WORK ITEM: Print the entries below word for word; the pictures stay out of your copy.

--- THE RECORDS Enclosed Below ---

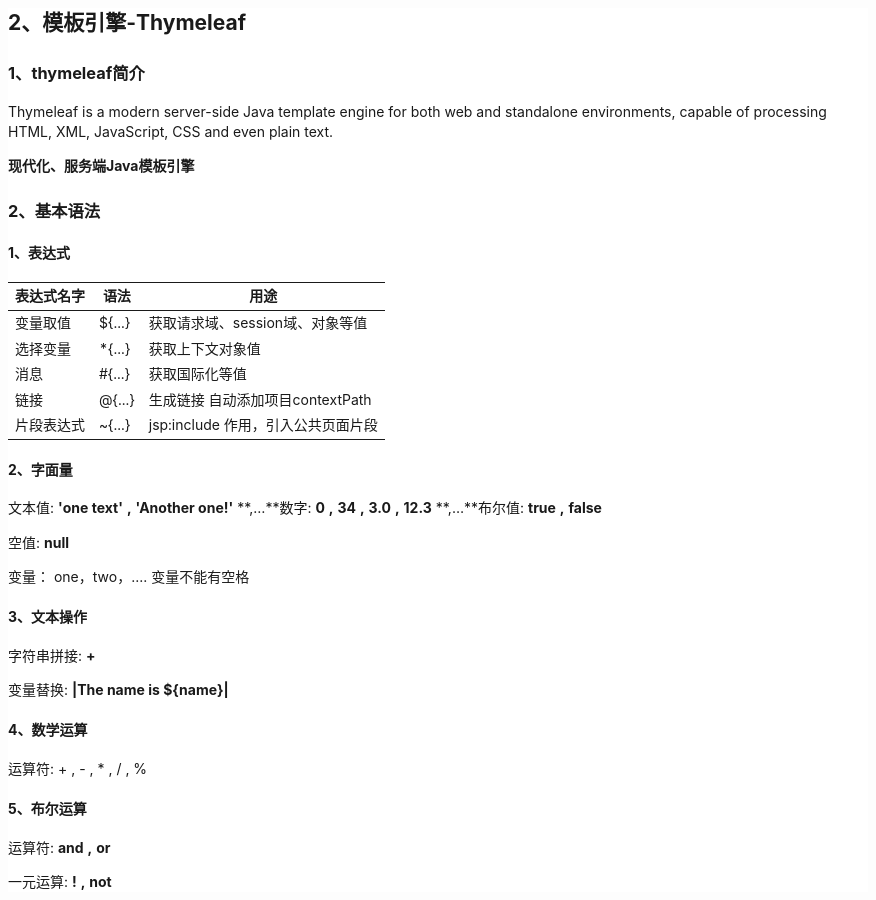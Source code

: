 

## 2、模板引擎-Thymeleaf

### 1、thymeleaf简介

Thymeleaf is a modern server-side Java template engine for both web and standalone environments, capable of processing HTML, XML, JavaScript, CSS and even plain text.

**现代化、服务端Java模板引擎**



### 2、基本语法

#### 1、表达式

| 表达式名字 | 语法   | 用途                               |
| ---------- | ------ | ---------------------------------- |
| 变量取值   | ${...} | 获取请求域、session域、对象等值    |
| 选择变量   | *{...} | 获取上下文对象值                   |
| 消息       | #{...} | 获取国际化等值                     |
| 链接       | @{...} | 生成链接 自动添加项目contextPath   |
| 片段表达式 | ~{...} | jsp:include 作用，引入公共页面片段 |



#### 2、字面量

文本值: **'one text'** **,** **'Another one!'** **,…**数字: **0** **,** **34** **,** **3.0** **,** **12.3** **,…**布尔值: **true** **,** **false**

空值: **null**

变量： one，two，.... 变量不能有空格

#### 3、文本操作

字符串拼接: **+**

变量替换: **|The name is ${name}|** 



#### 4、数学运算

运算符: + , - , * , / , %



#### 5、布尔运算

运算符:  **and** **,** **or**

一元运算: **!** **,** **not**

--- End of Enclosed THE RECORDS ---

TASK OUTPUT:
Source code

: 

## 2、模板引擎-Thymeleaf

### 1、thymeleaf简介

Thymeleaf is a modern server-side Java template engine for both web and standalone environments, capable of processing HTML, XML, JavaScript, CSS and even plain text.

**现代化、服务端Java模板引擎**



### 2、基本语法

#### 1、表达式

| 表达式名字 | 语法   | 用途                               |
| ---------- | ------ | ---------------------------------- |
| 变量取值   | ${...} | 获取请求域、session域、对象等值    |
| 选择变量   | *{...} | 获取上下文对象值                   |
| 消息       | #{...} | 获取国际化等值                     |
| 链接       | @{...} | 生成链接 自动添加项目contextPath   |
| 片段表达式 | ~{...} | jsp:include 作用，引入公共页面片段 |



#### 2、字面量

文本值: **'one text'** **,** **'Another one!'** **,…**数字: **0** **,** **34** **,** **3.0** **,** **12.3** **,…**布尔值: **true** **,** **false**

空值: **null**

变量： one，two，.... 变量不能有空格

#### 3、文本操作

字符串拼接: **+**

变量替换: **|The name is ${name}|** 



#### 4、数学运算

运算符: + , - , * , / , %



#### 5、布尔运算

运算符:  **and** **,** **or**

一元运算: **!** **,** **not**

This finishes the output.